Chime is a game I haven't played, but it looks like a semi-rhythmic tetris based puzzle game. The piece you put down do have some sort of corrolation with sounds played, but I don't know to what extent your play influences or adds to the music. I know the game's been out a while as well and it's on sale right now. I might pick it up eventually.
I would have never expected a 3d quasi-space sim to work with music but it kinda does. While not as influential on the music you play, the music effects the gameplay arena depending. It's quite a relaxing game to just fly around, listen to music, and enjoy looking at the nebula-style surroundings bounce around. It's quite enjoyable, and I'm pretty sure I'm still one of the top scores on the high score list.
A 2d area shooter which uses the music to gauge the intensity of the enemies as well as the power of your shots. While it's quite fun, it's also pretty difficult due the the fact quieter music is harder. Also, it's pretty easy to beat the bosses, and the overall difficulty, while can be hard, just doesn't lack the creativity as some other games. On the other hand, you don't need to copy your MP3s into a specific playlist folder so at least in that way it's easier to use. Also on Xbox.

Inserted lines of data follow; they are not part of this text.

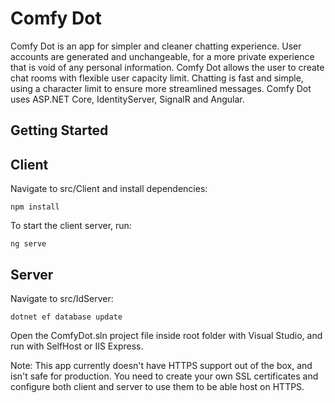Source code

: # Comfy Dot
Comfy Dot is an app for simpler and cleaner chatting experience. User accounts are generated and unchangeable, for a more private experience that is void of any personal information. Comfy Dot allows the user to create chat rooms with flexible user capacity limit. Chatting is fast and simple, using a character limit to ensure more streamlined messages.
Comfy Dot uses ASP.NET Core, IdentityServer, SignalR and Angular.  


## Getting Started

## Client

Navigate to src/Client and install dependencies:

```npm install```

To start the client server, run:

```ng serve```

## Server

Navigate to src/IdServer:

```dotnet ef database update```

Open the ComfyDot.sln project file inside root folder with Visual Studio, and run with SelfHost or IIS Express.

Note: This app currently doesn't have HTTPS support out of the box, and isn't safe for production. You need to create your own SSL certificates and configure both client and server to use them to be able host on HTTPS.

Yet another 2s shooter! However, the game play is much different. Each level has a different scoring system for you to figure out. Also, the enemies when shot play sound effects, which sometimes can add to the music and in other ways really detract from it, depending on how in-sync with the music the other tones are. The background music is pretty generic and boring anyways so I don't find it too bad, but there are complaints about it. Over a fun and challenging game.
I believe everyone knows what audiosurf is. For those who don't, here's a video:
There are many other video games which I didn't go over (DJ hero, Guitar hero, DDR, ITG, that keyboard game, some drumming game, probably some others) But I was specifically looking for games where music effects gameplay and gameplay effects music, not just playing to the music.
These games are where the gameplay effects music. This is becoming a more and more common theme in modern music with audience participation, either purposely or unwittingly. For example, the cellphone symphony:
This is for a commercial, but this has been used in actual music. I just can't find a video of it right now.
Another example is the classic piece known as "O Superman" where Laurie Anderson just uses her voice and a modulator to create a form of music.
There are other examples where non-musicians can use technology to create music, but I really can't find them right now. Either way, electronique music is getting more popular with audiences and users since it needs audience participation, which makes people more likely to join those concerts. People like being a part of something, not just to watch but to participate. Classical styles were once also based heavily on participation and social cliques, but in modern times since Berlioz and programme music, music is now made to be listen to and analyzed, and less about the popular. Because of this, there is a hole in the industry where the latest group of crap is shoved at huge prices so that companies can make money.
This post was inspired by BIT.TRIP BEAT and youtube's current link to super popular music with 111 million views, which after listening to I found myself disgusted.